┌──
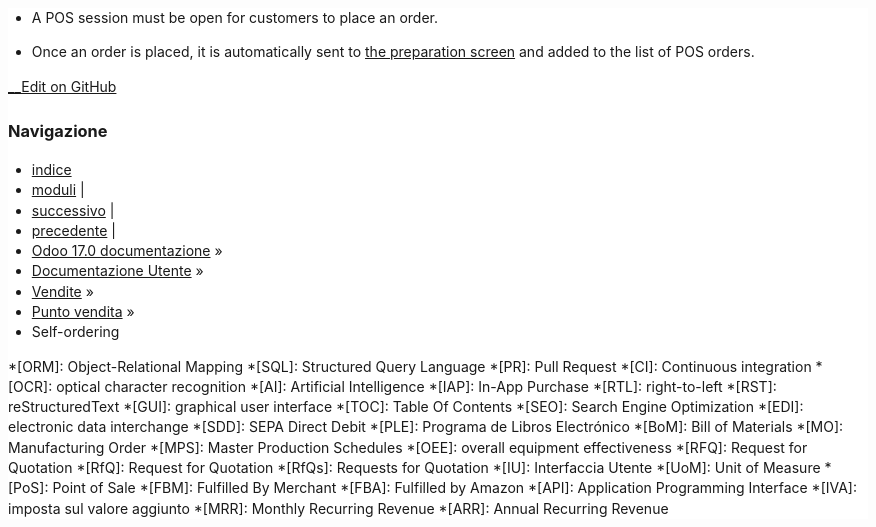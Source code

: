   * A POS session must be open for customers to place an order.

  * Once an order is placed, it is automatically sent to [the preparation screen](preparation.html) and added to the list of POS orders.




[ __Edit on GitHub](https://github.com/odoo/documentation/edit/17.0/content/applications/sales/point_of_sale/self_order.rst)

### Navigazione

  * [indice](../../../genindex.html "Indice generale")
  * [moduli](../../../py-modindex.html "Indice del modulo Python") |
  * [successivo](combos.html "Product combos") |
  * [precedente](preparation.html "Schermo di preparazione") |
  * [Odoo 17.0 documentazione](../../../index-2.html) »
  * [Documentazione Utente](../../../applications.html) »
  * [Vendite](../../sales.html) »
  * [Punto vendita](../point_of_sale.html) »
  * Self-ordering


  *[ORM]: Object-Relational Mapping
  *[SQL]: Structured Query Language
  *[PR]: Pull Request
  *[CI]: Continuous integration
  *[OCR]: optical character recognition
  *[AI]: Artificial Intelligence
  *[IAP]: In-App Purchase
  *[RTL]: right-to-left
  *[RST]: reStructuredText
  *[GUI]: graphical user interface
  *[TOC]: Table Of Contents
  *[SEO]: Search Engine Optimization
  *[EDI]: electronic data interchange
  *[SDD]: SEPA Direct Debit
  *[PLE]: Programa de Libros Electrónico
  *[BoM]: Bill of Materials
  *[MO]: Manufacturing Order
  *[MPS]: Master Production Schedules
  *[OEE]: overall equipment effectiveness
  *[RFQ]: Request for Quotation
  *[RfQ]: Request for Quotation
  *[RfQs]: Requests for Quotation
  *[IU]: Interfaccia Utente
  *[UoM]: Unit of Measure
  *[PoS]: Point of Sale
  *[FBM]: Fulfilled By Merchant
  *[FBA]: Fulfilled by Amazon
  *[API]: Application Programming Interface
  *[IVA]: imposta sul valore aggiunto
  *[MRR]: Monthly Recurring Revenue
  *[ARR]: Annual Recurring Revenue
└──
ACTION ITEM: Your task is to count the lines in the material containing the word "sales" and to state only that number.

SOLUTION TO THIS EXERCISE: 2